I will admit that I am spoiled by living in the US, where
even the skankiest public bathrooms have at least running water and a toilet
you can (mostly) sit down on. Other
cultures I have found do not consider this a God-given right. Let me tell you, one of the most
disheartening situations ever is when you have to use a bathroom during that
time of the month and all you can find is a squat toilet. I have been known to cry at the sight.
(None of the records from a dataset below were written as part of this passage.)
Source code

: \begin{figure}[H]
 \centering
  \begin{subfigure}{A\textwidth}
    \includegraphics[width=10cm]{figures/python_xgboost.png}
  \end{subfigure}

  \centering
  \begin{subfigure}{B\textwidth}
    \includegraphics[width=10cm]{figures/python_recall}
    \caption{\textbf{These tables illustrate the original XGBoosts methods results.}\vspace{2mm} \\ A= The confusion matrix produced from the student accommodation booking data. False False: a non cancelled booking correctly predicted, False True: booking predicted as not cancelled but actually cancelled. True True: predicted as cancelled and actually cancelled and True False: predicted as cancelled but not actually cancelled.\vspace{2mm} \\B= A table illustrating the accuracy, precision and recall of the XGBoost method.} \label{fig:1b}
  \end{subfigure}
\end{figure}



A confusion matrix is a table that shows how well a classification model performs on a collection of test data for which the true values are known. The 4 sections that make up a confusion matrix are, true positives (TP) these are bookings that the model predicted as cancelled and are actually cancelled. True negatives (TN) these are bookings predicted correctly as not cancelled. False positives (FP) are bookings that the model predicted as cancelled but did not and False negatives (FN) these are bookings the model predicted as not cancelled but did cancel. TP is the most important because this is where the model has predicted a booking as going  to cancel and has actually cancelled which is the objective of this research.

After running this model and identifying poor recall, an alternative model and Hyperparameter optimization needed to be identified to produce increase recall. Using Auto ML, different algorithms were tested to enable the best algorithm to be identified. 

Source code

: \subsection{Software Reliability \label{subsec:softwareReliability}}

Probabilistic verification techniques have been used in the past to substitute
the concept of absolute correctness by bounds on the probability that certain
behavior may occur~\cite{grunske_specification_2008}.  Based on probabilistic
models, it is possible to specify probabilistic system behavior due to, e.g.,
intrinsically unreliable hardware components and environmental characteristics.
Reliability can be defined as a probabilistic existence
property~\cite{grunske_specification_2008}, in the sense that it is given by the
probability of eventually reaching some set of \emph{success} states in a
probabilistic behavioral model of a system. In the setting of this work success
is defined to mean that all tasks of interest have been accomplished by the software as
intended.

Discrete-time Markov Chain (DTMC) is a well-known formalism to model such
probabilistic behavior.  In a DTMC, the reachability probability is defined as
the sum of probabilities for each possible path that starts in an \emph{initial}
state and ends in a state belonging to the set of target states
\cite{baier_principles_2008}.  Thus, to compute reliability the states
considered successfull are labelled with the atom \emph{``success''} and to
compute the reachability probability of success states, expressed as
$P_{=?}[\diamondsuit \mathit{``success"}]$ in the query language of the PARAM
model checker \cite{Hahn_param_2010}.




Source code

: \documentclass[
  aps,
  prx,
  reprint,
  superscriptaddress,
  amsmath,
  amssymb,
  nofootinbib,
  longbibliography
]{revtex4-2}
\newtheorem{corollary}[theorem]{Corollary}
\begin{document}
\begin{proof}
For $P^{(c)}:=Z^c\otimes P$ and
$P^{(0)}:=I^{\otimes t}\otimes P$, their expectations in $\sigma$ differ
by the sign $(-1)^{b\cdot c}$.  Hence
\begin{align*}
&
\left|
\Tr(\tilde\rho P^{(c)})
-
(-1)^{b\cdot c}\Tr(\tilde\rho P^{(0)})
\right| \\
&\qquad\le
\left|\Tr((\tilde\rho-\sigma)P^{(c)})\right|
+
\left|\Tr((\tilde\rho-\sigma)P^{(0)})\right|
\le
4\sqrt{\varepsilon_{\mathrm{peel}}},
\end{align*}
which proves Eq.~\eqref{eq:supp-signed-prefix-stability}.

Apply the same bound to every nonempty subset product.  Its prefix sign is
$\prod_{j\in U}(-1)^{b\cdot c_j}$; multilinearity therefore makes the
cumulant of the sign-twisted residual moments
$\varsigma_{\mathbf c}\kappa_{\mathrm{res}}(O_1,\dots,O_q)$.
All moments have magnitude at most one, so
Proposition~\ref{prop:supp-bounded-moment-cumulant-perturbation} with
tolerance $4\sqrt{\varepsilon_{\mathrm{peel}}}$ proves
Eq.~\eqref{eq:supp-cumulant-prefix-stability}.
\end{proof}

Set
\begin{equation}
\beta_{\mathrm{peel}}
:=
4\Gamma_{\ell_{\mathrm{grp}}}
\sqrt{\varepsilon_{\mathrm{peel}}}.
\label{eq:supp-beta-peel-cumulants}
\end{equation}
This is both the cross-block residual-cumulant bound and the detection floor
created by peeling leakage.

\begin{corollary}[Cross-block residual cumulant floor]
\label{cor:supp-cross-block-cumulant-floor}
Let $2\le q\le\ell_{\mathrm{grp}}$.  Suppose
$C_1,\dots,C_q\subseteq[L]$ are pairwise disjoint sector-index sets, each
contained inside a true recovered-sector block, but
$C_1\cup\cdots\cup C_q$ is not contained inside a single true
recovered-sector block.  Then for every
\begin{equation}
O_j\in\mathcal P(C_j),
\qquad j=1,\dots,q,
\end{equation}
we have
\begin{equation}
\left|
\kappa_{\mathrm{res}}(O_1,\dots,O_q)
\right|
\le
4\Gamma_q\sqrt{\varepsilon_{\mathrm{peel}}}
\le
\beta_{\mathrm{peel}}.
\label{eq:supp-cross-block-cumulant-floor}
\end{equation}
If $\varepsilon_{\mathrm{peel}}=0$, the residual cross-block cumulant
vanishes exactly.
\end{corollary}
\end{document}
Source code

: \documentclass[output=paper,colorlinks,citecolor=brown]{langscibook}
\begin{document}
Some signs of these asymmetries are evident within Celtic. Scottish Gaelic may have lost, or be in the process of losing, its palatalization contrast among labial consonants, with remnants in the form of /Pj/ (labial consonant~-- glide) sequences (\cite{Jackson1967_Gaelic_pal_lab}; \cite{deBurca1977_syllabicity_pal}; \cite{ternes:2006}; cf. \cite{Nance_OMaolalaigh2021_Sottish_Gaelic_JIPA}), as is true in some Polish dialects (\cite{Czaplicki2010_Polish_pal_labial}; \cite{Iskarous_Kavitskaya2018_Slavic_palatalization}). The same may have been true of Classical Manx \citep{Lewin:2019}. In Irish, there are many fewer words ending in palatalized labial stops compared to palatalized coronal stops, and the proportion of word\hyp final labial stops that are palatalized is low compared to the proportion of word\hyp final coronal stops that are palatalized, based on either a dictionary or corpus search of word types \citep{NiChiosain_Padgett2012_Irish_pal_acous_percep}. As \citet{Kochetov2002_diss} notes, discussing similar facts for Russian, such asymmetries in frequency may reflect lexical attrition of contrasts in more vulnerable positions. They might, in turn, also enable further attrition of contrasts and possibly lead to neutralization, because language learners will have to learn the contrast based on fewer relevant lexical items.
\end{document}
And that is why I like traveling in Japan. Not only are Japanese toilets clean, but they
feature every conceivable convenience all at the touch of a button. A little chilly in the bathroom? Select the button to heat the seat. Don’t want the person in the next stall to
hear what you are doing? Press the
button and play a pleasant running water sound while you go about your
business. Have a bit of traveler’s diarrhea? Why, you can wash all your bits, from the
front or the back at the touch of a button.
Yes, there are public restrooms that also have squat toilets, but the stalls
have little pictures on the doors so you know what you are in for in toilet
options. Some restrooms even show you a
layout when you walk in so you can map your way to your preferred throne.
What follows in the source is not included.